OpenGL ES should provide a good evolutionary path for the technology. The evolution should be very dynamic, too, since new phone models are released almost seasonally and smartphone users replace their hardware within every couple of years or sooner.

How big of a selling point will gaming need to become to get Nokia to adopt new processor technology at near the speed of the Asian markets? Seeing OpenGL ES 2 phones before the third quarter of 2008 in western markets would be good. Also, for the current generation 3D, one of the more gaming-oriented phone models should go all-out and use a ~165-Mhz-clocked graphics core.
 
Seems like Nokia knows how to commit to this platform for the long-term.

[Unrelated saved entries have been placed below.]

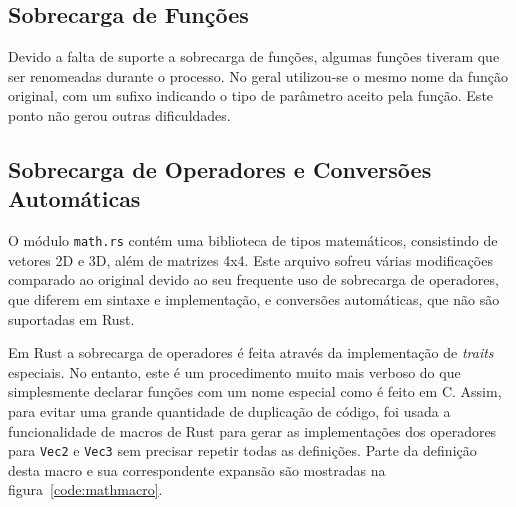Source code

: \documentclass[tg]{mdtufsm}
\def\Cpp{{C\nolinebreak[4]\raisebox{.20ex}{\small\bf++}}}
\begin{document}
\subsection{Sobrecarga de Funções}

Devido a falta de suporte a sobrecarga de funções, algumas funções tiveram que ser renomeadas durante o processo. No geral utilizou-se o mesmo nome da função original, com um sufixo indicando o tipo de parâmetro aceito pela função. Este ponto não gerou outras dificuldades.

\subsection{Sobrecarga de Operadores e Conversões Automáticas}

O módulo \texttt{math.rs} contém uma biblioteca de tipos matemáticos, consistindo de vetores 2D e 3D, além de matrizes 4x4. Este arquivo sofreu várias modificações comparado ao original devido ao seu frequente uso de sobrecarga de operadores, que diferem em sintaxe e implementação, e conversões automáticas, que não são suportadas em Rust.

Em Rust a sobrecarga de operadores é feita através da implementação de \emph{traits} especiais. No entanto, este é um procedimento muito mais verboso do que simplesmente declarar funções com um nome especial como é feito em \Cpp. Assim, para evitar uma grande quantidade de duplicação de código, foi usada a funcionalidade de macros de Rust para gerar as implementações dos operadores para \texttt{Vec2} e \texttt{Vec3} sem precisar repetir todas as definições. Parte da definição desta macro e sua correspondente expansão são mostradas na figura~\ref{code:mathmacro}.
\end{document}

OpenGL ES should provide a good evolutionary path for the technology. The evolution should be very dynamic, too, since new phone models are released almost seasonally and smartphone users replace their hardware within every couple of years or sooner.

How big of a selling point will gaming need to become to get Nokia to adopt new processor technology at near the speed of the Asian markets? Seeing OpenGL ES 2 phones before the third quarter of 2008 in western markets would be good. Also, for the current generation 3D, one of the more gaming-oriented phone models should go all-out and use a ~165-Mhz-clocked graphics core.

Nokia has been one of the most active companies in OpenGL ES 2.0 specification, and will certainly be one of the first to productize it (if not, consider me sacked:). Perhaps the most appealing feature of ES2.0 is the fact that industry gets rid of fairly large amount of vendor specific extensions that causes fragmentation to market and gives grey hair to the developer.

As said earlier, we try to do everything to minimize the feature differences between the devices. Let's take N93 for an example. We decided not to expose any of the hardware's vendor specific extensions, including vertex shaders. This was a painful decision but removed need of quite substancial double-codepath from applications. However, we did leave vendor specific texture compression available, since omitting that would have caused significant performance hit. In this case though, it is quite stright-forward from developer to include both compressed and non-compressed textures. This is one reason we drove OES_compressed_ETC1_RGB8_texture to ES2.0 spec. Every Nokia ES2.0 device will feature this compression format, guaranteed. And it seems to be no problem for every gfx core vendor out there to support it.

To answer to your question, my feeing is that gaming alone will never justify the adoptation speed of Asian market. There is no point of being the first in the market, but to be the first profitable in the market. However, gaming is not the only use case for graphics. Our S60 UI already is totally based on SVG, and OpenVG acceleration is becoming more and more important. In addition, OpenGL ES will be featured in number of non-gaming applications in future. And all of these combined justify the existance of graphics hw in a convergence product like our handhelds are.